James Madison coach Bob Chesney: Power 4 programs soon will be coming after Chesney, who has been a head coach since 2010 and has built up programs at various levels. He’s already in the state at James Madison, which he led to a 9-4 record and a win at North Carolina in his debut season. Chesney, 48, is 121-51 as a college coach. The Pennsylvania native is a bit more connected to the Northeast but has familiarity with the areas Virginia Tech primarily recruits.

Southern Miss coach Charles Huff: His knowledge of the area is undeniable as a former player at Hampton who has worked at multiple programs in Tennessee and landed his first head-coaching job at Marshall, which he led to a Sun Belt championship last fall. The 42-year-old Huff made an unusual move to Southern Miss but is already 2-1 there and 34-21 overall as an FBS coach. He has recruited the state of Virginia and the region throughout his career and has made stops in the SEC, Big Ten, ACC and NFL. — Adam Rittenberg


Three important players to retain

The Hokies already endured a bunch of tough hits to their depth chart this offseason with Mansoor Delane (LSU), Braelin Moore (LSU), Xavier Chaplin (Auburn), Jalen Stroman (Notre Dame) and 10 more players transferring to other Power 4 programs. An 0-3 start and an early coaching change could have some players contemplating whether to take a four-game redshirt and start planning their next move. Recruiting departments are going to start evaluating this roster – if they haven’t already – and identifying who to target. Here’s a trio of juniors the new staff will have to prioritize keeping for 2026.

DL Kemari Copeland: The 6-foot-3, 283-pound big man is a freak athlete who broke the program’s squat record soon after he arrived with 10 reps of 605 pounds. He has squatted 685 pounds since, benched 455 pounds and has clocked more than 20 mph on the GPS according to The Athletic. Copeland, a former junior college transfer, missed most of last season with a triceps tear but would still be highly coveted if he opts to enter the portal, especially if he can stay healthy and produce this season, and will have one more season of eligibility in 2026.

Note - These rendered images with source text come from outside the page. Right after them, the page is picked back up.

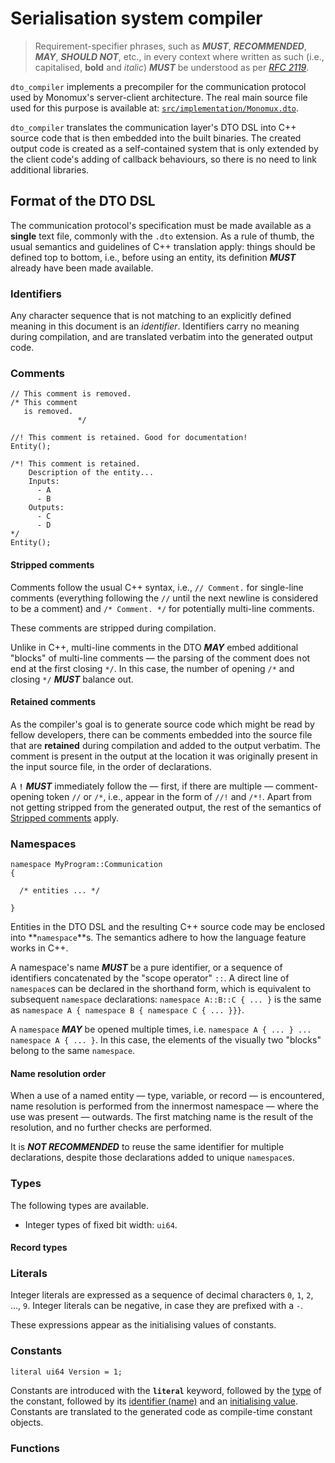 Serialisation system compiler
=============================

> Requirement-specifier phrases, such as **_MUST_**, **_RECOMMENDED_**, **_MAY_**, **_SHOULD NOT_**, etc., in every context where written as such (i.e., capitalised, **bold** and _italic_) **_MUST_** be understood as per [_RFC 2119_](http://datatracker.ietf.org/doc/html/rfc2119).

`dto_compiler` implements a precompiler for the communication protocol used by Monomux's server-client architecture.
The real main source file used for this purpose is available at: [`src/implementation/Monomux.dto`](/src/implementation/Monomux.dto).

`dto_compiler` translates the communication layer's DTO DSL into C++ source code that is then embedded into the built binaries.
The created output code is created as a self-contained system that is only extended by the client code's adding of callback behaviours, so there is no need to link additional libraries.

Format of the DTO DSL
---------------------

The communication protocol's specification must be made available as a **single** text file, commonly with the `.dto` extension.
As a rule of thumb, the usual semantics and guidelines of C++ translation apply: things should be defined top to bottom, i.e., before using an entity, its definition **_MUST_** already have been made available.

### Identifiers

Any character sequence that is not matching to an explicitly defined meaning in this document is an _identifier_.
Identifiers carry no meaning during compilation, and are translated verbatim into the generated output code.

### Comments

```
// This comment is removed.
/* This comment
   is removed.
               */

//! This comment is retained. Good for documentation!
Entity();

/*! This comment is retained.
    Description of the entity...
    Inputs:
      - A
      - B
    Outputs:
      - C
      - D
*/
Entity();
```

#### Stripped comments 

Comments follow the usual C++ syntax, i.e., `// Comment.` for single-line comments (everything following the `//` until the next newline is considered to be a comment) and `/* Comment. */` for potentially multi-line comments.

These comments are stripped during compilation.

Unlike in C++, multi-line comments in the DTO **_MAY_** embed additional "blocks" of multi-line comments — the parsing of the comment does not end at the first closing `*/`.
In this case, the number of opening `/*` and closing `*/` **_MUST_** balance out.

#### Retained comments

As the compiler's goal is to generate source code which might be read by fellow developers, there can be comments embedded into the source file that are **retained** during compilation and added to the output verbatim.
The comment is present in the output at the location it was originally present in the input source file, in the order of declarations.

A **`!`** **_MUST_** immediately follow the — first, if there are multiple — comment-opening token `//` or `/*`, i.e., appear in the form of `//!` and `/*!`.
Apart from not getting stripped from the generated output, the rest of the semantics of [Stripped comments](#stripped-comments) apply.

### Namespaces

```
namespace MyProgram::Communication
{

  /* entities ... */

}
```

Entities in the DTO DSL and the resulting C++ source code may be enclosed into **`namespace`**s.
The semantics adhere to how the language feature works in C++.

A namespace's name **_MUST_** be a pure identifier, or a sequence of identifiers concatenated by the "scope operator" `::`.
A direct line of `namespace`s can be declared in the shorthand form, which is equivalent to subsequent `namespace` declarations: `namespace A::B::C { ... }` is the same as `namespace A { namespace B { namespace C { ... }}}`.

A `namespace` **_MAY_** be opened multiple times, i.e. `namespace A { ... } ... namespace A { ... }`.
In this case, the elements of the visually two "blocks" belong to the same `namespace`.

#### Name resolution order

When a use of a named entity — type, variable, or record — is encountered, name resolution is performed from the innermost namespace — where the use was present — outwards.
The first matching name is the result of the resolution, and no further checks are performed.

It is **_NOT RECOMMENDED_** to reuse the same identifier for multiple declarations, despite those declarations added to unique `namespace`s.

### Types

The following types are available.

 - Integer types of fixed bit width: `ui64`.

#### Record types

### Literals

Integer literals are expressed as a sequence of decimal characters `0`, `1`, `2`, …, `9`.
Integer literals can be negative, in case they are prefixed with a `-`.

These expressions appear as the initialising values of constants.

### Constants

```
literal ui64 Version = 1;
```

Constants are introduced with the **`literal`** keyword, followed by the [type](#types) of the constant, followed by its [identifier (name)](#identifiers) and an [initialising value](#literals).
Constants are translated to the generated code as compile-time constant objects.

### Functions
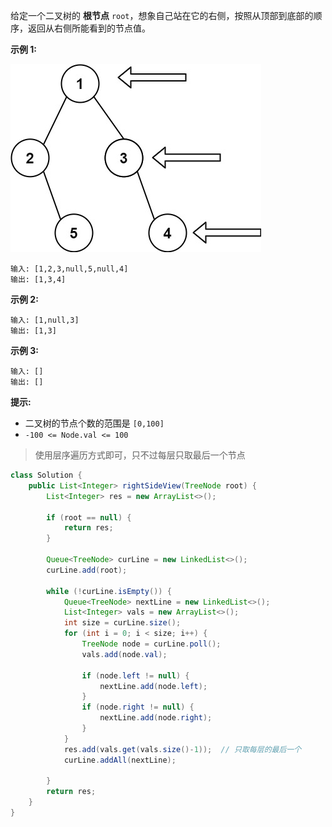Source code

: 给定一个二叉树的 **根节点** `root`，想象自己站在它的右侧，按照从顶部到底部的顺序，返回从右侧所能看到的节点值。

**示例 1:**

![img](199.二叉树的右视图.assets/tree.jpg)

```
输入: [1,2,3,null,5,null,4]
输出: [1,3,4]
```

**示例 2:**

```
输入: [1,null,3]
输出: [1,3]
```

**示例 3:**

```
输入: []
输出: []
```

 

**提示:**

- 二叉树的节点个数的范围是 `[0,100]`
- `-100 <= Node.val <= 100` 



> 使用层序遍历方式即可，只不过每层只取最后一个节点

```java
class Solution {
    public List<Integer> rightSideView(TreeNode root) {
        List<Integer> res = new ArrayList<>();

        if (root == null) {
            return res;
        }

        Queue<TreeNode> curLine = new LinkedList<>();
        curLine.add(root);

        while (!curLine.isEmpty()) {
            Queue<TreeNode> nextLine = new LinkedList<>();
            List<Integer> vals = new ArrayList<>();
            int size = curLine.size();
            for (int i = 0; i < size; i++) {
                TreeNode node = curLine.poll();
                vals.add(node.val);

                if (node.left != null) {
                    nextLine.add(node.left);
                }
                if (node.right != null) {
                    nextLine.add(node.right);
                }
            }
            res.add(vals.get(vals.size()-1));  // 只取每层的最后一个
            curLine.addAll(nextLine);

        }
        return res;
    }
}
```

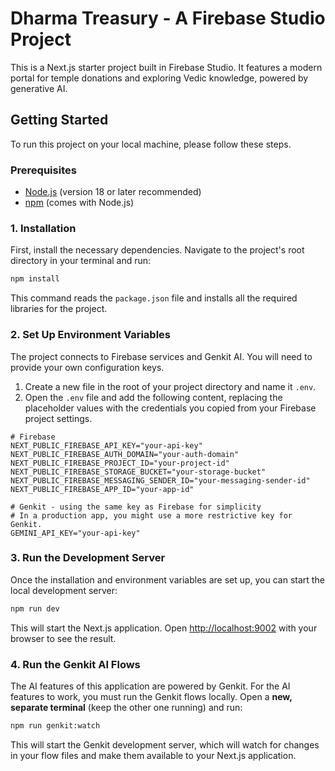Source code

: # Dharma Treasury - A Firebase Studio Project

This is a Next.js starter project built in Firebase Studio. It features a modern portal for temple donations and exploring Vedic knowledge, powered by generative AI.

## Getting Started

To run this project on your local machine, please follow these steps.

### Prerequisites

- [Node.js](https://nodejs.org/) (version 18 or later recommended)
- [npm](https://www.npmjs.com/) (comes with Node.js)

### 1. Installation

First, install the necessary dependencies. Navigate to the project's root directory in your terminal and run:

```bash
npm install
```
This command reads the `package.json` file and installs all the required libraries for the project.

### 2. Set Up Environment Variables

The project connects to Firebase services and Genkit AI. You will need to provide your own configuration keys.

1.  Create a new file in the root of your project directory and name it `.env`.
2.  Open the `.env` file and add the following content, replacing the placeholder values with the credentials you copied from your Firebase project settings.

```
# Firebase
NEXT_PUBLIC_FIREBASE_API_KEY="your-api-key"
NEXT_PUBLIC_FIREBASE_AUTH_DOMAIN="your-auth-domain"
NEXT_PUBLIC_FIREBASE_PROJECT_ID="your-project-id"
NEXT_PUBLIC_FIREBASE_STORAGE_BUCKET="your-storage-bucket"
NEXT_PUBLIC_FIREBASE_MESSAGING_SENDER_ID="your-messaging-sender-id"
NEXT_PUBLIC_FIREBASE_APP_ID="your-app-id"

# Genkit - using the same key as Firebase for simplicity
# In a production app, you might use a more restrictive key for Genkit.
GEMINI_API_KEY="your-api-key"
```

### 3. Run the Development Server

Once the installation and environment variables are set up, you can start the local development server:

```bash
npm run dev
```

This will start the Next.js application. Open [http://localhost:9002](http://localhost:9002) with your browser to see the result.

### 4. Run the Genkit AI Flows

The AI features of this application are powered by Genkit. For the AI features to work, you must run the Genkit flows locally. Open a **new, separate terminal** (keep the other one running) and run:

```bash
npm run genkit:watch
```

This will start the Genkit development server, which will watch for changes in your flow files and make them available to your Next.js application.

WR Ayden Greene: A 6-foot-2, 190-pound wideout, Greene has flashed his athleticism with highlight plays early on this season, including a leaping one-handed grab against Vanderbilt. He has stepped up as the Hokies’ second-leading receiver during his junior season, catching eight passes for 148 yards through three games. He’ll have one more season of eligibility and hasn’t used his redshirt yet.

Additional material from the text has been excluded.